Click to See Complete Forum and Search --> : Find differences in two strings
julifos
02-06-2004, 02:37 PM
Hi all!
I'm looking for a tricky and speedy way to find the differences (or only the first difference) comparing two strings. Eg:
x = 'This is a sample';
y = 'This is a sXmple';
findDifferences(x,y);
//-> 11
I can do it looping through the characters (or through the words), but it is a bad speed-bussiness when comparing long strings, so I'm looking for a dirty trick to make it much quicker...
Tx!
olerag
02-06-2004, 02:43 PM
Maybe someone else knows if there's a simpler way but I
believe you'll need to loop thru the strings testing char by
char. Also, I would suggest to begin the first "for" loop with
the smaller string, but you probably already know that.

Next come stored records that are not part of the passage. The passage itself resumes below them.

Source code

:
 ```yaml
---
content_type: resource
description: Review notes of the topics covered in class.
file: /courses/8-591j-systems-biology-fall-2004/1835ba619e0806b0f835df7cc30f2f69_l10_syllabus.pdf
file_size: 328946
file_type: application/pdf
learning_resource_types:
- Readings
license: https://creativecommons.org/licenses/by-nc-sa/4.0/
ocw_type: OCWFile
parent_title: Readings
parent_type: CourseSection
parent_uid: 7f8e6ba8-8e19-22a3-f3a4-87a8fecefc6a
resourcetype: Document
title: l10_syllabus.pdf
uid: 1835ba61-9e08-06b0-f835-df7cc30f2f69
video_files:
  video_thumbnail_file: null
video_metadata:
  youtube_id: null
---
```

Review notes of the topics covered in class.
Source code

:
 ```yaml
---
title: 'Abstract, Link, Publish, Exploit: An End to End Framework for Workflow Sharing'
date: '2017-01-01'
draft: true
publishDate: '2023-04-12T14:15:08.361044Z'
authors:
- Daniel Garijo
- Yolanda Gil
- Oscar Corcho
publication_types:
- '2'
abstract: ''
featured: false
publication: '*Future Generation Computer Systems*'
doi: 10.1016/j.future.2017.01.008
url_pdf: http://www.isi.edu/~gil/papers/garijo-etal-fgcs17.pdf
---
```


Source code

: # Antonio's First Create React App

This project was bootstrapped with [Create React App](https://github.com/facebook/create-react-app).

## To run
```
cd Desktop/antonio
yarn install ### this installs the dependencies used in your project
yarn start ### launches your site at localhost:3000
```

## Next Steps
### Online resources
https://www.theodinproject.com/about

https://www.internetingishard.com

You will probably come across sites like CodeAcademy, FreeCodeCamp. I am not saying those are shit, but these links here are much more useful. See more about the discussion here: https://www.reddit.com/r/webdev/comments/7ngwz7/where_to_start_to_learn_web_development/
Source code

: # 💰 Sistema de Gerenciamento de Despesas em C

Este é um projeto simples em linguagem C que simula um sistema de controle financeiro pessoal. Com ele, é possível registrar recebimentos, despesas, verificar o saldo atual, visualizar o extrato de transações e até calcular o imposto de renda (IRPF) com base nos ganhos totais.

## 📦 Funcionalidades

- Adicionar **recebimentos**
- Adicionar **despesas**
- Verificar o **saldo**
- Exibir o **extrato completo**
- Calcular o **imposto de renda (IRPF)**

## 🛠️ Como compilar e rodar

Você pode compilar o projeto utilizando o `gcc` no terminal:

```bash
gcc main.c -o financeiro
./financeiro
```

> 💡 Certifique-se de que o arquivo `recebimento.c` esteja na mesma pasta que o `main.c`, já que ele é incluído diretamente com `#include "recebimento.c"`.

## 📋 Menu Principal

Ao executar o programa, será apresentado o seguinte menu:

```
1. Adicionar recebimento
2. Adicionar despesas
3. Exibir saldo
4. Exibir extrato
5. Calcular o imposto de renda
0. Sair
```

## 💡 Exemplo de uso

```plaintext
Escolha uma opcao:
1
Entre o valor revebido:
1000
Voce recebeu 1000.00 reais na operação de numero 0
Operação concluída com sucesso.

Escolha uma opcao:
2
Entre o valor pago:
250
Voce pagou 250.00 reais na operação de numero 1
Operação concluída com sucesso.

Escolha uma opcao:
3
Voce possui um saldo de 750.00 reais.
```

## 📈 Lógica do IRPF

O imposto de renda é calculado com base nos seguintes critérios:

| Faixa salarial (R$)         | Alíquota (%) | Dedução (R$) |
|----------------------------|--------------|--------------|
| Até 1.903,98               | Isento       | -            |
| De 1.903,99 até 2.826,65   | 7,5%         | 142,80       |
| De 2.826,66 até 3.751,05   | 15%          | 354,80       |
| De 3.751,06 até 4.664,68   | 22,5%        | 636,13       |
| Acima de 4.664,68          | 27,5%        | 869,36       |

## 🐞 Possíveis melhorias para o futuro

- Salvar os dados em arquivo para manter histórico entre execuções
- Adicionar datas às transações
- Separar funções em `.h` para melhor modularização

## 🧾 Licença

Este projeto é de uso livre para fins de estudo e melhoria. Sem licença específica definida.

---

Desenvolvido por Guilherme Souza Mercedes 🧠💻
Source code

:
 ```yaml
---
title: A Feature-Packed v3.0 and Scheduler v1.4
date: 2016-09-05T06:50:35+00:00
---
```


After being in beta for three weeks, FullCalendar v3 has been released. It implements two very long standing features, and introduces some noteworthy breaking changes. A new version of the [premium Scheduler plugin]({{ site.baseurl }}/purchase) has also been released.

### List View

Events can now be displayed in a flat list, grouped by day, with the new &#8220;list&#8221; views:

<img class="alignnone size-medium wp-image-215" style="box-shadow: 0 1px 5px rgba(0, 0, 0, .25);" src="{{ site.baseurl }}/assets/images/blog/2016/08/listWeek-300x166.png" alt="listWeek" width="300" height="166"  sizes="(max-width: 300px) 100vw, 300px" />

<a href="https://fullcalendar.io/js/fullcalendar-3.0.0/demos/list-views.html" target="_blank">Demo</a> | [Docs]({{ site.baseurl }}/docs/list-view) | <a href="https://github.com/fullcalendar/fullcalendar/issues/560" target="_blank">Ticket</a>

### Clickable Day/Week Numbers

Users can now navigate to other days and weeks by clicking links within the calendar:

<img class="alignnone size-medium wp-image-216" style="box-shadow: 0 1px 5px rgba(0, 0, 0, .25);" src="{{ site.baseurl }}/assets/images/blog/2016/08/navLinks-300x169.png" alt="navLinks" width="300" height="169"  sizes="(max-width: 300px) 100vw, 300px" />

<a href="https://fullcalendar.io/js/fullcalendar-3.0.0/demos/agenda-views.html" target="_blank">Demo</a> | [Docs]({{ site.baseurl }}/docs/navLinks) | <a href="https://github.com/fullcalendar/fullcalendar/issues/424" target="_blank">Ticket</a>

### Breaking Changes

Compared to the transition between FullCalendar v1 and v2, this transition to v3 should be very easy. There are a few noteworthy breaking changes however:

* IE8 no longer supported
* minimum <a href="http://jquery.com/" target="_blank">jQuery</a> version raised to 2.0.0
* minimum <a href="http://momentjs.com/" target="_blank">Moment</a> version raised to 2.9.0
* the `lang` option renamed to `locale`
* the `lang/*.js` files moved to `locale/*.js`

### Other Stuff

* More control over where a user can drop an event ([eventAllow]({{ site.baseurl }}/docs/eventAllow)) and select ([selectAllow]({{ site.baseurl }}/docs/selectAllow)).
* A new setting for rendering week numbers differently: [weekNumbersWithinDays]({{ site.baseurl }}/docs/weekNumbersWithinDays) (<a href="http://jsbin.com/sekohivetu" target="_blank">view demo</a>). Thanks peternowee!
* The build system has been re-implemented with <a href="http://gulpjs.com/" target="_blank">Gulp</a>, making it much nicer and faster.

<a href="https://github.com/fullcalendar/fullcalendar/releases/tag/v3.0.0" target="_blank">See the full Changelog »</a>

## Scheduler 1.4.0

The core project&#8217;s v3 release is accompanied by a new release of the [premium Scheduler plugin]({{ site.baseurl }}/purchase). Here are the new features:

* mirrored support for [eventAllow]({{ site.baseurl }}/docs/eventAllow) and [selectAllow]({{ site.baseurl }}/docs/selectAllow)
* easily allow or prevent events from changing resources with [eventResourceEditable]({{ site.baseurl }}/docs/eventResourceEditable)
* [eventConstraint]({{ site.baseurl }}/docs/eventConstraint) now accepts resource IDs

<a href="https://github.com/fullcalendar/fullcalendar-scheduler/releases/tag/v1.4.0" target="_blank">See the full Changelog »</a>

not sure how much of a difference this would make, but you could split up strings longer than X characters into substrings, and narrow it down. But again, prolly wouldn't save more than a few ms
julifos
02-07-2004, 07:43 AM
Well... Then, finally, here is the code I'll use (quick code, not extensivelly tested):
function findDifferences(x,y){
// check first char, just in case
if (y[0] != x[0]) return 0;
// check if x and y are equal, just in case
if (x.indexOf(y) != -1) return -1;
var chunks = 5;
xl = x.length;
xldiv = (xl - (xl % chunks)) / chunks;
lastCheck = '';
// loop through "big" chunks
for (i=1;i<xldiv;i++){
lastCheck += y.substring(lastCheck.length,(i*xldiv) - 1);
if (x.indexOf(lastCheck) == -1) {
lastCheck = lastCheck.substring(0,((i-1)*xldiv))
break;
}
}
// loop against conflictive chunk
for (i=lastCheck.length; i < y.length; i++){
lastCheck += y.charAt(i);
if (x.indexOf(lastCheck) == -1) return i
}
}
x = "La vida es una mierda, siempre y cuando el mundo sea algo menos absurdo";
y = "La vida es una mierda, siempre y cuando el mundo sea algo menos absurda";
firstDifference = findDifferences(x,y) //--> 70
y[firstDifference] //--> "a"
I define the number of chunks to split the text (5), but I could add some routine to check for the length of the text to compare, so I can adjust the number of chunks and optimize routine's performance.
Cheers ;)
AdamGundry
02-07-2004, 11:54 AM
I think technically the fastest method for finding the first difference would be a kind of "binary chop", whereby you begin by splitting the strings into two, taking the first with a difference and splitting it, and so on until you find the individual character that varies. Bear in mind that JS is slow anyway, and so this is unlikely to give a massive performance boost, but if you have absurdely long strings the time taken will be less.
Adam
julifos
02-07-2004, 05:50 PM
Yep! If I understood ok, this routine is much faster for long-text processing, according to my tests:
textOK = 0;
lastIndex = 0;
findDifferences2(x,y);
//—> the offending character's index is at textOK
function findDifferences2(x,y){ //
if (x.length < 2) return; // finish!
midx = Math.round(x.length/2);
x1 = x.substring(0,midx);
y1 = y.substring(0,midx);
x2 = x.substring(midx,x.length);
y2 = y.substring(midx,y.length);
if (x1.indexOf(y1) != -1){ // first chunk is equal
textOK += x1.length;
findDifferences2(x2,y2);
} else { // first chunk is not equal
findDifferences2(x1,y1);
}
}